Slowly, he turned his back on her.

Stillness overcame her then, as her mind tried to accommodate. But it was so hard. Each time she thought she had a handle on her new reality, it turned upside down: good was evil, kindness was pain, black was white. She felt dizzy, alone, isolated. Terror crept into her bones, freezing the marrow. But, oh, her bladder would burst unless she peed, peed right now! But she couldn't.

"Emma didn't tell you a thing." She was trembling, the muscles in her thighs jumping wildly. "How do you know about me and Bark?"

"I'll tell you, Alli, because I like you. I want you to trust me. I know because there was a microphone in your dorm room. When you confessed to Emma, you were also confessing to me."

Alli closed her eyes. At last, head bowed, shivering, she let go, the sound like rain spattering a tin roof.

FOURTEEN

THE POTUS and Secretary Paull sat together in the backseat of the president's heavily armored limo on the way from the White House to where Air Force One was waiting to take the president and his small party to Moscow to meet with the Russian president, Yukin. In the briefcase that straddled the president's knees was the Black File Paull had provided, proof that Yukin's handpicked head of the state-owned RussOil was his still-active ex-KGB assassin.

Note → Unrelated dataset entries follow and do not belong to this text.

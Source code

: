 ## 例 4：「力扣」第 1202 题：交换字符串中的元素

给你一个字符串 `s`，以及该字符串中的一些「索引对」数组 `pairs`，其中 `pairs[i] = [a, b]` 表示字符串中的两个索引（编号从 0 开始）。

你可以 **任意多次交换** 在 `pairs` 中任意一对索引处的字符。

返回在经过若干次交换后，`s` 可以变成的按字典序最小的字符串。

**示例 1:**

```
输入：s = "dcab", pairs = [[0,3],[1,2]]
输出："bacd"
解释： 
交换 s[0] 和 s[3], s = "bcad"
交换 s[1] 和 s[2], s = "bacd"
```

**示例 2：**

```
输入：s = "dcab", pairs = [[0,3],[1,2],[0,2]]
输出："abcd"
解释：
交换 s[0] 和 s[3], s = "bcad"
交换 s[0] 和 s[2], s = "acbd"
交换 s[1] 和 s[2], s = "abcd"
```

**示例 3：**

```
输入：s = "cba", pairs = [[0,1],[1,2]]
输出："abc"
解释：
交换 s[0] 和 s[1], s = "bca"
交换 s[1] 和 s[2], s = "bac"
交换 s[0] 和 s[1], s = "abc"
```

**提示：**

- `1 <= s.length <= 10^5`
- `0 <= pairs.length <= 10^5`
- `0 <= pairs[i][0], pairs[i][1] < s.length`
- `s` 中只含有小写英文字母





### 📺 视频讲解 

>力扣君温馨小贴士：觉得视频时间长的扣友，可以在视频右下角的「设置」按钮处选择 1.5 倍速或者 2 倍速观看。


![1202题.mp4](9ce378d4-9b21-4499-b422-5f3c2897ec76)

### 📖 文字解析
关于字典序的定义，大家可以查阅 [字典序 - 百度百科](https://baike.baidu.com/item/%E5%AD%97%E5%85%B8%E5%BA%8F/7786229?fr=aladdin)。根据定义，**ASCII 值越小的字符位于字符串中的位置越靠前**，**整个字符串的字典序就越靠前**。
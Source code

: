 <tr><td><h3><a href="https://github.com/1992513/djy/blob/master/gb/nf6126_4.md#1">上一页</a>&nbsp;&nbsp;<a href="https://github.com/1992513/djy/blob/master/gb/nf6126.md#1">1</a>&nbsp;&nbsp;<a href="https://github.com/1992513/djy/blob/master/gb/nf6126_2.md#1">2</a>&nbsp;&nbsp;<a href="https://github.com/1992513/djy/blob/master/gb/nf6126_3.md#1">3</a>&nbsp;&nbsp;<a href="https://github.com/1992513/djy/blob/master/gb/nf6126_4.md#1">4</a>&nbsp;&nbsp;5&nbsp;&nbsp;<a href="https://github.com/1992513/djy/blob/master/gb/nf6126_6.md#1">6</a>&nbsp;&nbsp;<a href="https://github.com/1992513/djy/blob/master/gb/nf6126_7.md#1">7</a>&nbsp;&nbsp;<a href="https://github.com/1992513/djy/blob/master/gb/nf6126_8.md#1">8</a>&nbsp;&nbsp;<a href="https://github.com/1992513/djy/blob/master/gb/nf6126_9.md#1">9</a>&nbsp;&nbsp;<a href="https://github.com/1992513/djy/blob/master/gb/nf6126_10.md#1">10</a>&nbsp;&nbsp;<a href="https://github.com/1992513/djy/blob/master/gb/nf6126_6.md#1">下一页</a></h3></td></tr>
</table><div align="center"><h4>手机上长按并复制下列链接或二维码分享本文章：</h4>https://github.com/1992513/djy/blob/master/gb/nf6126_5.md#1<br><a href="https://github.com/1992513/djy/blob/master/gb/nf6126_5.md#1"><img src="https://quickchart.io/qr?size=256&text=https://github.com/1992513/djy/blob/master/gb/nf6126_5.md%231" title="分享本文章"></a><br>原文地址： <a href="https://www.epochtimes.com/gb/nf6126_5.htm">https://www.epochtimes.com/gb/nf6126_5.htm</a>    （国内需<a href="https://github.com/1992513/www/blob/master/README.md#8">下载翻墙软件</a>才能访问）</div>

The president could have taken Marine One, his helicopter, to the airfield but with its privacy shield between the passenger compartment and the driver, the limo provided absolute privacy, something with which the president, in the waning weeks of his Administration, had become obsessed.

"This abduction business," the president said, "how is it progressing?"

"We're following every lead," Paull said noncommittally.

"Ach, Dennis, let's call a spade a spade, shall we?" The president stared out the bulletproof smoked-glass window. "We've been blessed with a bit of great good luck. This business, unfortunate as it may be for the Carsons-and God knows every day I pray for that young woman's safe release-has provided us with the excuse we need to excise the missionary secularists-all of them." He turned back, his eyes burning with the fire of the devout. "What I want to know is why hasn't that already happened?"

"The president-elect's agent-Jack McClure-has been following a very promising lead."

"Well, you see, Dennis, now you've just put your finger on the nub of the problem."

Paull shook his head. "I don't understand, sir," he said, though he was quite certain he was reading the president all too well.

"It appears to me that Jack McClure is gumming up the works."

"Sir, I believe he's on to a lead that could bring us Alli Carson's abductor. I was under the impression that our first priority was her safe return."

"Have you forgotten our previous discussion, Dennis? Give the order to Hugh Garner, and let's get on with it. By the time I return from Moscow, I want the First American Secular Revivalists in custody. Then I'll address the nation with the evidence he'll have trumped up from his FSB security force."